Work instructions:
What lines below hold the string "Stack"? Copy them all.

[Start of section]

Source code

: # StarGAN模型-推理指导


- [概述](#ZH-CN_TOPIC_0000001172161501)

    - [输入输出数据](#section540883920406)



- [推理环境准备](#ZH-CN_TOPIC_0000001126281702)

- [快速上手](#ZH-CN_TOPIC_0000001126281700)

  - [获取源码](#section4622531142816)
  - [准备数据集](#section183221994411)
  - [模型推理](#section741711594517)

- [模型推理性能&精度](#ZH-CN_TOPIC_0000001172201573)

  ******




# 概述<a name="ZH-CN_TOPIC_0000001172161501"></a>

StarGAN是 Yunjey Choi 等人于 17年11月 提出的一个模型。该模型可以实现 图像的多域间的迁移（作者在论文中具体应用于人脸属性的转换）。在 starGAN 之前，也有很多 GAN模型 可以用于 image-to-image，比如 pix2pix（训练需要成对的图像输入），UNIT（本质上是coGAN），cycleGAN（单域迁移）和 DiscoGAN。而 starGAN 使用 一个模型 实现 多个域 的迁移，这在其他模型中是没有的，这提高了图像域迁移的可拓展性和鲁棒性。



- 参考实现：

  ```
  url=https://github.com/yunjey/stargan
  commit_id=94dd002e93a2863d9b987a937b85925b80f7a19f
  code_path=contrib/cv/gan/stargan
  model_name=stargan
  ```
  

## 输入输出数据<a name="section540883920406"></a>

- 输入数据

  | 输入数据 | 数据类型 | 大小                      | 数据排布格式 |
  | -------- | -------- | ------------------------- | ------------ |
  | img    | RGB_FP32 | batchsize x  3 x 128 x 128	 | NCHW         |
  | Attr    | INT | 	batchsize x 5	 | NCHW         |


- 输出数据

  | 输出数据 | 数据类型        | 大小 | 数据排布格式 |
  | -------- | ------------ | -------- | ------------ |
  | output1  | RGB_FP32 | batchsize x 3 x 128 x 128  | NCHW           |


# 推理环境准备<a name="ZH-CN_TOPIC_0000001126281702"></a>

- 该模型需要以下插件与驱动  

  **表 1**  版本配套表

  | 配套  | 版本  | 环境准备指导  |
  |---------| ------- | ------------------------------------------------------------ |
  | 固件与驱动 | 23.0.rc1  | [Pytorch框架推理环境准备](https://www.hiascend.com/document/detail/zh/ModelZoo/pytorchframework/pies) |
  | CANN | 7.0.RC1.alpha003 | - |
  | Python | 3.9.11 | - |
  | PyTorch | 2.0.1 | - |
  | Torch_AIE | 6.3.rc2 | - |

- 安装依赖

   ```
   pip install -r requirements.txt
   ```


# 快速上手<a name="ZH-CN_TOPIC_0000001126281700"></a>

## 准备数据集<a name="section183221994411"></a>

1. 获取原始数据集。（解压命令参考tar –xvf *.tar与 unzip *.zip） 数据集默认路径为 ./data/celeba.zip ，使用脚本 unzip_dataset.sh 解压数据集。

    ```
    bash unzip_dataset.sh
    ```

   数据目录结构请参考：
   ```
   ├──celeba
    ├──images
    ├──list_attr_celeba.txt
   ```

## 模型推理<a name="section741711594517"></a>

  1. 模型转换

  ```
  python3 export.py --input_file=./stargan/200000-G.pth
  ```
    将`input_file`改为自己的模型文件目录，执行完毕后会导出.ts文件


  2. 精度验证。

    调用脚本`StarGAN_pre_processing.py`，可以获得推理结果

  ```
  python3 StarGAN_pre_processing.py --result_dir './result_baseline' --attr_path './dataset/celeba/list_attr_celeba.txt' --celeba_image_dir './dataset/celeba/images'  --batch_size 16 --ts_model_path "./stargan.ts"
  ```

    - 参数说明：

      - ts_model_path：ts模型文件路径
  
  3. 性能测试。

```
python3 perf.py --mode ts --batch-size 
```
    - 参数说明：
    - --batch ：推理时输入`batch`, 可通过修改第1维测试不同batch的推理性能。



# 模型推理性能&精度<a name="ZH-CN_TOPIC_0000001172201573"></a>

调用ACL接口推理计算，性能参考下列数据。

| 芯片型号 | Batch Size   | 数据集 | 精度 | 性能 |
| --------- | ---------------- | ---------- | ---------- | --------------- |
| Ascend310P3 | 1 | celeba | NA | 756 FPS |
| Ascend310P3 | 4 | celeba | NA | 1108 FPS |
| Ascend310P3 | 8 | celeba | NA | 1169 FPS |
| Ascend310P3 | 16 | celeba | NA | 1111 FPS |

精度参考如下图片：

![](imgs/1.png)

[End of section]
[Start of section]

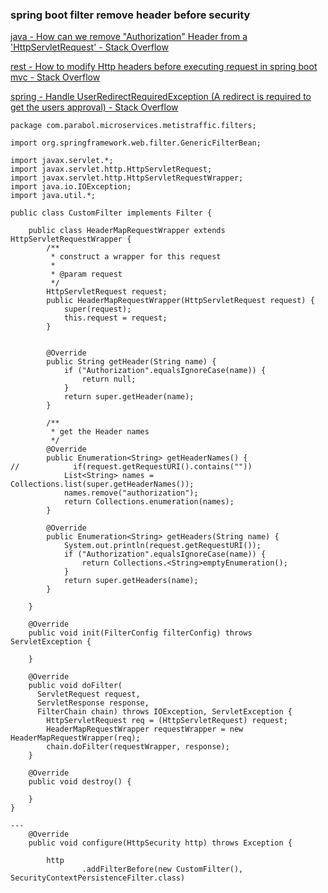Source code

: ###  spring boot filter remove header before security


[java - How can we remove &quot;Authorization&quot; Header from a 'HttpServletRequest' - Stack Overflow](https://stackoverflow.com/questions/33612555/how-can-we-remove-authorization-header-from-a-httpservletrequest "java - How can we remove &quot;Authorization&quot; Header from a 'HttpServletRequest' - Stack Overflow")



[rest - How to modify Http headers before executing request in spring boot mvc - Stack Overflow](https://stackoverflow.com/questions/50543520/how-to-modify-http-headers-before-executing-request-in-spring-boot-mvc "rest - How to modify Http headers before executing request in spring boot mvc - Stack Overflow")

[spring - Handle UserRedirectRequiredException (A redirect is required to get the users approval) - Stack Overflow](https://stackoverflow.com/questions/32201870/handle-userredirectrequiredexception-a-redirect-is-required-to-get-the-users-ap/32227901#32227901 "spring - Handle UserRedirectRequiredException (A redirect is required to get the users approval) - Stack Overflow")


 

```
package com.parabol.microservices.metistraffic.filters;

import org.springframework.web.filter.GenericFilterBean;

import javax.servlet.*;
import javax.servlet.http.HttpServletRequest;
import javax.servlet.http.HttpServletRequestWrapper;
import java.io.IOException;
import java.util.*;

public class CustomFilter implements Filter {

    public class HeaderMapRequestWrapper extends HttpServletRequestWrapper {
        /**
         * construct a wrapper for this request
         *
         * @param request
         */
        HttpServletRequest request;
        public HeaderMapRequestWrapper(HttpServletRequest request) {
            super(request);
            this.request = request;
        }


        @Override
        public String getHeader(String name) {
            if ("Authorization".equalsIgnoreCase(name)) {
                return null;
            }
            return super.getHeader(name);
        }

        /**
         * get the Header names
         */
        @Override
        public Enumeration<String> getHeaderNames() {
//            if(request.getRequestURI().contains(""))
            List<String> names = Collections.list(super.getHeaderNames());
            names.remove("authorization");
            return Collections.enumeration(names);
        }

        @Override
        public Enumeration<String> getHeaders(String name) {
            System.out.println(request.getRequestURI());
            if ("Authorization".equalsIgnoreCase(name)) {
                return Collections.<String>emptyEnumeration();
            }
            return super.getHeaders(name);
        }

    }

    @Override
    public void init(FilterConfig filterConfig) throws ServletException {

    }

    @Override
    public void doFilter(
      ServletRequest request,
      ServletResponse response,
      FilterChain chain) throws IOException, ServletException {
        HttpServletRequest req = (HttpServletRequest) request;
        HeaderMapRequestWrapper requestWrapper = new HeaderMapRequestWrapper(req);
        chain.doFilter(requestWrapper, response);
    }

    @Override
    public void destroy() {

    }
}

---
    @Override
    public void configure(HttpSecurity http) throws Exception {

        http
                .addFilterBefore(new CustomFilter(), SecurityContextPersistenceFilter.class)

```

[End of section]

Solution for this task:
[java - How can we remove &quot;Authorization&quot; Header from a 'HttpServletRequest' - Stack Overflow](https://stackoverflow.com/questions/33612555/how-can-we-remove-authorization-header-from-a-httpservletrequest "java - How can we remove &quot;Authorization&quot; Header from a 'HttpServletRequest' - Stack Overflow")
[rest - How to modify Http headers before executing request in spring boot mvc - Stack Overflow](https://stackoverflow.com/questions/50543520/how-to-modify-http-headers-before-executing-request-in-spring-boot-mvc "rest - How to modify Http headers before executing request in spring boot mvc - Stack Overflow")
[spring - Handle UserRedirectRequiredException (A redirect is required to get the users approval) - Stack Overflow](https://stackoverflow.com/questions/32201870/handle-userredirectrequiredexception-a-redirect-is-required-to-get-the-users-ap/32227901#32227901 "spring - Handle UserRedirectRequiredException (A redirect is required to get the users approval) - Stack Overflow")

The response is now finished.